Nietzsche fait allusion à la folie hindoue, reprise par Schopenhauer : la vie et son renouvellement par la transmigration, conçue comme châtiment des fautes, antérieures, la perpétuité des renaissances tant que le vouloir-vivre subsiste, le salut obtenu seulement par a négation du vouloir-vivre, par la volonté s’anéantissant elle-même dans le non-vouloir, dans le nirvâna.

Nietzsche repousse avec horreur ce pessimisme ; il veut que la volonté veuille toujours et se veuille toujours elle-même ; il s’attache désespérément, si on peut le dire, à un optimisme affirmé en dépit de tout ce qui le contredit dans l’univers.
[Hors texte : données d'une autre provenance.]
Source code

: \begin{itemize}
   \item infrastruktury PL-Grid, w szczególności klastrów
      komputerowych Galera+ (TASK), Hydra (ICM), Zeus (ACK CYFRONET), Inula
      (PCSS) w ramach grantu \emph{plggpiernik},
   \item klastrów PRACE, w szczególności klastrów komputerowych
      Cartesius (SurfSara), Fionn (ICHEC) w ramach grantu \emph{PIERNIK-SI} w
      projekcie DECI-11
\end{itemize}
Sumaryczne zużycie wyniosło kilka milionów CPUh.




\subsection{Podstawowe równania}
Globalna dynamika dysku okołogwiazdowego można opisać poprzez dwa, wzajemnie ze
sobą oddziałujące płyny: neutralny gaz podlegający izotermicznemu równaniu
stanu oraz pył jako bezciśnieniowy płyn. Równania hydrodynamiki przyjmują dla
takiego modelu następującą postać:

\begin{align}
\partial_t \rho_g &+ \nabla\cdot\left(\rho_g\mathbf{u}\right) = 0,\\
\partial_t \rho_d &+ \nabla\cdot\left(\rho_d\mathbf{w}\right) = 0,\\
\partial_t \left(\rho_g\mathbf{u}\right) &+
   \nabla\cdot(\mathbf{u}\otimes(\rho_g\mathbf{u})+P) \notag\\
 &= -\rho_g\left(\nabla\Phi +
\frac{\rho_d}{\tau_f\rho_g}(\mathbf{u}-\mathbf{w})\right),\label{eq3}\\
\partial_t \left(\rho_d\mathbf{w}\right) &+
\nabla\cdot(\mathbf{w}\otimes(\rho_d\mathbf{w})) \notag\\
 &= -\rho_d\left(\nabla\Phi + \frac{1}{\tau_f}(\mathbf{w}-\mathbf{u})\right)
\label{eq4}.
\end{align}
Quel sera donc sa rédemption, à lui, son moyen de salut, son joyeux message à l’humanité ?

    Je vous ai conduit loin de ces chansons lorsque je vous ai enseigné : « La volonté est créatrice. »


L’adage est beau et l’attitude est belle ; mais en quoi et comment la volonté peut-elle être créatrice ?

À l’égard du passé, nous avons vu qu’il y a là un sépulcre dont la volonté ne peut soulever la pierre : elle ne peut faire que ce qui fut n’ait pas été !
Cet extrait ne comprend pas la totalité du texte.